• WHAT THE EXERCISE ASKS:
Return a faithful copy of all the entries, omitting the images.
#### MATERIAL SUPPLIED ####
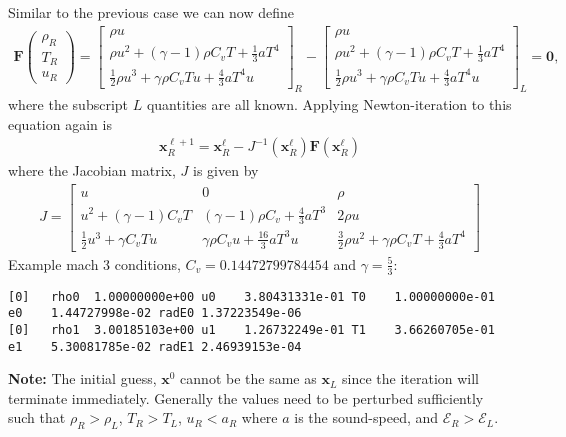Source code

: \documentclass[10pt,letterpaper,notitlepage]{article}
\numberwithin{equation}{section}
\newcommand{\RadE}{\mathcal{E}}
\newcommand{\half}{\frac{1}{2}}
\newcommand{\beq}{\begin{equation*} \begin{aligned}}
\newcommand{\eeq}{\end{aligned}\end{equation*}}
\newcommand{\beqn}{\begin{equation}\begin{aligned}}
\newcommand{\eeqn}{\end{aligned}\end{equation}}
\begin{document}
\begin{appendices}
Similar to the previous case we can now define
\beqn 
\mathbf{F} 
\begin{pmatrix}
	\rho_R \\ T_R \\ u_R
\end{pmatrix}
=
\begin{bmatrix}
	\rho u \\
	\rho u^2   +  (\gamma-1) \rho C_v T 
	+\frac{1}{3} a T^4 \\
	\half \rho u^3 + \gamma \rho C_v T u + \frac{4}{3} a T^4 u  
\end{bmatrix}_R
-
\begin{bmatrix}
	\rho u \\
	\rho u^2   +  (\gamma-1) \rho C_v T 
	+\frac{1}{3} a T^4 \\
	\half \rho u^3 + \gamma \rho C_v T u + \frac{4}{3} a T^4 u  
\end{bmatrix}_L = \mathbf{0},
\eeqn 
where the subscript $L$ quantities are all known. Applying Newton-iteration to this equation again is 
\beq
\mathbf{x}_R^{\ell+1} = \mathbf{x}_R^\ell - J^{-1}(\mathbf{x}_R^\ell) \mathbf{F}(\mathbf{x}_R^\ell)
\eeq 
where the Jacobian matrix, $J$ is given by
\beqn 
J = 
\begin{bmatrix}
	u & 0 & \rho \\
	u^2 + (\gamma-1)C_v T & (\gamma-1)\rho C_v + \frac{4}{3}a T^3 & 2\rho u \\
	\half u^3 + \gamma C_v T u & \gamma \rho C_v u + \frac{16}{3} a T^3 u & \frac{3}{2} \rho u^2 + \gamma \rho C_v T + \frac{4}{3} a T^4 
\end{bmatrix}
\eeqn 
Example mach 3 conditions, $C_v = 0.14472799784454$ and $\gamma = \frac{5}{3}$:
{\smaller
\begin{verbatim}
[0]   rho0  1.00000000e+00 u0    3.80431331e-01 T0    1.00000000e-01 e0    1.44727998e-02 radE0 1.37223549e-06
[0]   rho1  3.00185103e+00 u1    1.26732249e-01 T1    3.66260705e-01 e1    5.30081785e-02 radE1 2.46939153e-04
\end{verbatim}
}
\vspace{1cm}
\noindent
\textbf{Note:} The initial guess, $\mathbf{x}^0$ cannot be the same as $\mathbf{x}_L$ since the iteration will terminate immediately. Generally the values need to be perturbed sufficiently such that $\rho_R > \rho_L$, $T_R > T_L$, $u_R < a_R$ where $a$ is the sound-speed, and $\RadE_R > \RadE_L$.








\end{appendices}
\end{document}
####
• TASK ANSWER:
Source code

: \documentclass[10pt,letterpaper,notitlepage]{article}
\numberwithin{equation}{section}
\newcommand{\RadE}{\mathcal{E}}
\newcommand{\half}{\frac{1}{2}}
\newcommand{\beq}{\begin{equation*} \begin{aligned}}
\newcommand{\eeq}{\end{aligned}\end{equation*}}
\newcommand{\beqn}{\begin{equation}\begin{aligned}}
\newcommand{\eeqn}{\end{aligned}\end{equation}}
\begin{document}
\begin{appendices}
Similar to the previous case we can now define
\beqn 
\mathbf{F} 
\begin{pmatrix}
	\rho_R \\ T_R \\ u_R
\end{pmatrix}
=
\begin{bmatrix}
	\rho u \\
	\rho u^2   +  (\gamma-1) \rho C_v T 
	+\frac{1}{3} a T^4 \\
	\half \rho u^3 + \gamma \rho C_v T u + \frac{4}{3} a T^4 u  
\end{bmatrix}_R
-
\begin{bmatrix}
	\rho u \\
	\rho u^2   +  (\gamma-1) \rho C_v T 
	+\frac{1}{3} a T^4 \\
	\half \rho u^3 + \gamma \rho C_v T u + \frac{4}{3} a T^4 u  
\end{bmatrix}_L = \mathbf{0},
\eeqn 
where the subscript $L$ quantities are all known. Applying Newton-iteration to this equation again is 
\beq
\mathbf{x}_R^{\ell+1} = \mathbf{x}_R^\ell - J^{-1}(\mathbf{x}_R^\ell) \mathbf{F}(\mathbf{x}_R^\ell)
\eeq 
where the Jacobian matrix, $J$ is given by
\beqn 
J = 
\begin{bmatrix}
	u & 0 & \rho \\
	u^2 + (\gamma-1)C_v T & (\gamma-1)\rho C_v + \frac{4}{3}a T^3 & 2\rho u \\
	\half u^3 + \gamma C_v T u & \gamma \rho C_v u + \frac{16}{3} a T^3 u & \frac{3}{2} \rho u^2 + \gamma \rho C_v T + \frac{4}{3} a T^4 
\end{bmatrix}
\eeqn 
Example mach 3 conditions, $C_v = 0.14472799784454$ and $\gamma = \frac{5}{3}$:
{\smaller
\begin{verbatim}
[0]   rho0  1.00000000e+00 u0    3.80431331e-01 T0    1.00000000e-01 e0    1.44727998e-02 radE0 1.37223549e-06
[0]   rho1  3.00185103e+00 u1    1.26732249e-01 T1    3.66260705e-01 e1    5.30081785e-02 radE1 2.46939153e-04
\end{verbatim}
}
\vspace{1cm}
\noindent
\textbf{Note:} The initial guess, $\mathbf{x}^0$ cannot be the same as $\mathbf{x}_L$ since the iteration will terminate immediately. Generally the values need to be perturbed sufficiently such that $\rho_R > \rho_L$, $T_R > T_L$, $u_R < a_R$ where $a$ is the sound-speed, and $\RadE_R > \RadE_L$.








\end{appendices}
\end{document}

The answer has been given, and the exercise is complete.